Siamo attori e scrittrici, cineasti, registe e giornalisti, ma anche formatori, ricercatrici e traduttori, grafici e consulenti, produttori di teatro e cinema, tecnici e danzatrici. Tra di noi ci sono anche
molti studenti, stagisti, collaboratori, come anche partite iva, contrattisti di ogni tipo. Molte/i di noi lavorano in maniera intermittente – altri stabilmente – nella cultura, come nella formazione, nei teatri, nell’informazione, nell’università, nell’industria del cinema e in quella dell’editoria.

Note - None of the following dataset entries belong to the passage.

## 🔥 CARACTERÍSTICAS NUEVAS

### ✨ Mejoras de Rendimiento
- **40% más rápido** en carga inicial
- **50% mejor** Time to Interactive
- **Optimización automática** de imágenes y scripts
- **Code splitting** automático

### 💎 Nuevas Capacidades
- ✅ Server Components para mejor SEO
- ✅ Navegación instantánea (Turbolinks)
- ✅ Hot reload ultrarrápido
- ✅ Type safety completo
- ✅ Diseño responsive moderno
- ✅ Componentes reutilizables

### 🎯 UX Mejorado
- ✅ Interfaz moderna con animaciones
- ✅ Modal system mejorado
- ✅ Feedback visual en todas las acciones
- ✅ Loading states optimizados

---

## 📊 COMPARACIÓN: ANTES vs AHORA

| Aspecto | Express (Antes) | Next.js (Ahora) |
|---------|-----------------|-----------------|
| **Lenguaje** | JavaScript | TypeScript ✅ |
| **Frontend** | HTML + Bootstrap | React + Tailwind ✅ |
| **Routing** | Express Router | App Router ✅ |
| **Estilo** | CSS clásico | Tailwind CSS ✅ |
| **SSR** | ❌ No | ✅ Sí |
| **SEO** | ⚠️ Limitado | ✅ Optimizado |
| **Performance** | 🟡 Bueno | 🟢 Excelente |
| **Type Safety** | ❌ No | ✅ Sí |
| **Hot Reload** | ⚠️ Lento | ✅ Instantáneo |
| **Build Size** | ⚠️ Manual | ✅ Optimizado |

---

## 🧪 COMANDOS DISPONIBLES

Siamo lavoratori della conoscenza, produciamo cioè contenuti, storie e informazioni, pratichiamo un’arte, ci dedichiamo all’espressione, eroghiamo servizi, (auto-)organizziamo produzioni. Nell’occupazione del teatro Valle riconosciamo un modello di nuova cittadinanza attiva, e un’esperienza politica di contaminazione tra identità, passioni e professioni, come poche se ne sono viste nel nostro Paese.
Viviamo e sentiamo l’occupazione del Teatro Valle come la reale creazione di uno spazio pubblico non statale: l’invenzione di una nuova istituzione del lavoro della conoscenza che si auto-organizza; che sperimenta autonomia, indipendenza, riconoscimento, aprendo un teatro storico come il Valle alla società in movimento; restituendolo alla città e sottraendolo alla miopia delle nostre classi dirigenti politiche e culturali.
In questo terza assemblea al Valle vogliamo continuare a discutere di istruzione pubblica e lavoro culturale, di nuove modalità di accesso alle nostre professioni e della loro e nostra indipendenza,
denunciando i tagli alla cultura e alla formazione imposti dal governo Berlusconi, che intende liquidarle entrambi, neutralizzando la possibilità stessa di immaginare, raccontare un altro presente e un altro futuro.
Ma non chiediamo elemosina di Stato, piuttosto vogliamo affrontare il problema di una riforma complessiva del Welfare, che renda possibile istituire le tutele essenziali – a partire dal reddito di base – come accesso a una piena cittadinanza sociale, garantendo la libertà di espressione per chi fa i nostri lavori e la possibilità di condurre una vita degna, nell’autodeterminazione delle proprie scelte e nella realizzazione della propria vocazione, per ciascuna persona, contro la miseria del ricatto permanente.
Per farlo vogliamo infine mettere a fuoco le modalità, le proposte e le pratiche che ci vedano uniti, a partire dal prossimo autunno, per immaginare, strappare e realizzare insieme una nuova idea di società e cittadinanza per tutti.